Omit the pictures, then write out every entry exactly as it reads.

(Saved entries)
↓↓↓
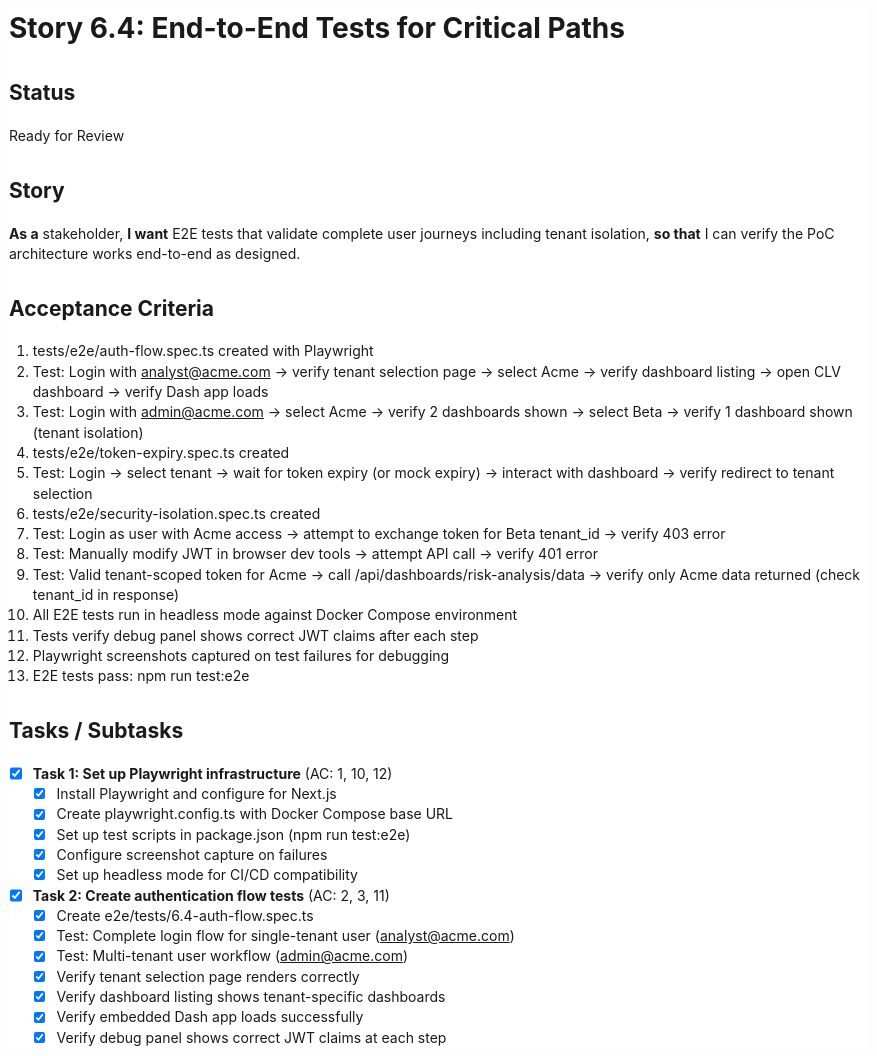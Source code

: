 # Story 6.4: End-to-End Tests for Critical Paths

## Status
Ready for Review

## Story
**As a** stakeholder,
**I want** E2E tests that validate complete user journeys including tenant isolation,
**so that** I can verify the PoC architecture works end-to-end as designed.

## Acceptance Criteria
1. tests/e2e/auth-flow.spec.ts created with Playwright
2. Test: Login with analyst@acme.com → verify tenant selection page → select Acme → verify dashboard listing → open CLV dashboard → verify Dash app loads
3. Test: Login with admin@acme.com → select Acme → verify 2 dashboards shown → select Beta → verify 1 dashboard shown (tenant isolation)
4. tests/e2e/token-expiry.spec.ts created
5. Test: Login → select tenant → wait for token expiry (or mock expiry) → interact with dashboard → verify redirect to tenant selection
6. tests/e2e/security-isolation.spec.ts created
7. Test: Login as user with Acme access → attempt to exchange token for Beta tenant_id → verify 403 error
8. Test: Manually modify JWT in browser dev tools → attempt API call → verify 401 error
9. Test: Valid tenant-scoped token for Acme → call /api/dashboards/risk-analysis/data → verify only Acme data returned (check tenant_id in response)
10. All E2E tests run in headless mode against Docker Compose environment
11. Tests verify debug panel shows correct JWT claims after each step
12. Playwright screenshots captured on test failures for debugging
13. E2E tests pass: npm run test:e2e

## Tasks / Subtasks

- [x] **Task 1: Set up Playwright infrastructure** (AC: 1, 10, 12)
  - [x] Install Playwright and configure for Next.js
  - [x] Create playwright.config.ts with Docker Compose base URL
  - [x] Set up test scripts in package.json (npm run test:e2e)
  - [x] Configure screenshot capture on failures
  - [x] Set up headless mode for CI/CD compatibility

- [x] **Task 2: Create authentication flow tests** (AC: 2, 3, 11)
  - [x] Create e2e/tests/6.4-auth-flow.spec.ts
  - [x] Test: Complete login flow for single-tenant user (analyst@acme.com)
  - [x] Test: Multi-tenant user workflow (admin@acme.com)
  - [x] Verify tenant selection page renders correctly
  - [x] Verify dashboard listing shows tenant-specific dashboards
  - [x] Verify embedded Dash app loads successfully
  - [x] Verify debug panel shows correct JWT claims at each step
↑↑↑
[Your response]
Source code

: # Story 6.4: End-to-End Tests for Critical Paths

## Status
Ready for Review

## Story
**As a** stakeholder,
**I want** E2E tests that validate complete user journeys including tenant isolation,
**so that** I can verify the PoC architecture works end-to-end as designed.

## Acceptance Criteria
1. tests/e2e/auth-flow.spec.ts created with Playwright
2. Test: Login with analyst@acme.com → verify tenant selection page → select Acme → verify dashboard listing → open CLV dashboard → verify Dash app loads
3. Test: Login with admin@acme.com → select Acme → verify 2 dashboards shown → select Beta → verify 1 dashboard shown (tenant isolation)
4. tests/e2e/token-expiry.spec.ts created
5. Test: Login → select tenant → wait for token expiry (or mock expiry) → interact with dashboard → verify redirect to tenant selection
6. tests/e2e/security-isolation.spec.ts created
7. Test: Login as user with Acme access → attempt to exchange token for Beta tenant_id → verify 403 error
8. Test: Manually modify JWT in browser dev tools → attempt API call → verify 401 error
9. Test: Valid tenant-scoped token for Acme → call /api/dashboards/risk-analysis/data → verify only Acme data returned (check tenant_id in response)
10. All E2E tests run in headless mode against Docker Compose environment
11. Tests verify debug panel shows correct JWT claims after each step
12. Playwright screenshots captured on test failures for debugging
13. E2E tests pass: npm run test:e2e

## Tasks / Subtasks

- [x] **Task 1: Set up Playwright infrastructure** (AC: 1, 10, 12)
  - [x] Install Playwright and configure for Next.js
  - [x] Create playwright.config.ts with Docker Compose base URL
  - [x] Set up test scripts in package.json (npm run test:e2e)
  - [x] Configure screenshot capture on failures
  - [x] Set up headless mode for CI/CD compatibility

- [x] **Task 2: Create authentication flow tests** (AC: 2, 3, 11)
  - [x] Create e2e/tests/6.4-auth-flow.spec.ts
  - [x] Test: Complete login flow for single-tenant user (analyst@acme.com)
  - [x] Test: Multi-tenant user workflow (admin@acme.com)
  - [x] Verify tenant selection page renders correctly
  - [x] Verify dashboard listing shows tenant-specific dashboards
  - [x] Verify embedded Dash app loads successfully
  - [x] Verify debug panel shows correct JWT claims at each step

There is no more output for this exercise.